I love your work but u need to be more accurate, because i am learning
Why Amanda Why? You are a crafty enabler. Now I’m going out to buy all the things to embroidery. Really, who am I kidding, it doesn’t take much to influence me to take up more crafting but your piece is so nice and I love seeing the variegated flosses in use.
Love this Amanda, thanks for sharing this beautiful stitcher! Wondering if you have a tutorial for square in a square block. I need to make a 12.5 unfinished block, I have know idea how to figure out the sizes of each block. Maybe a paper piecing pattern?
Sent from my iPad, Barb
I really enjoyed reading this blog post! I think it’s very clever to apply your florist knowledge into this kind of pattern. The result is just lovely (and I really enjoyed seeing the progress on Instagram too). I am curious about what fabric did you use as a base. It’s linen? It looks gorgeous.

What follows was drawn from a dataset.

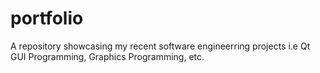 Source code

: # portfolio
A repository showcasing my recent software engineerring projects i.e Qt GUI Programming, Graphics Programming, etc.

I look forward the next step of the QAL, although I might have a plan of my own, I’ll wait until I see what you have in storage ;-).
Best regards, Ariadna.
That’s really beautiful and I love that you have put so much thought into being true to the original flower colours. It makes me think of some beautiful embroideries done by my distant great aunts, which must be from the first part of the 20th century. My mum still has them all… she got one framed which is lovely, although most of the others have some degree of staining (must have been all those afternoon teas!!) on the old white linen which I don’t know how to get out without ruining the embroidery.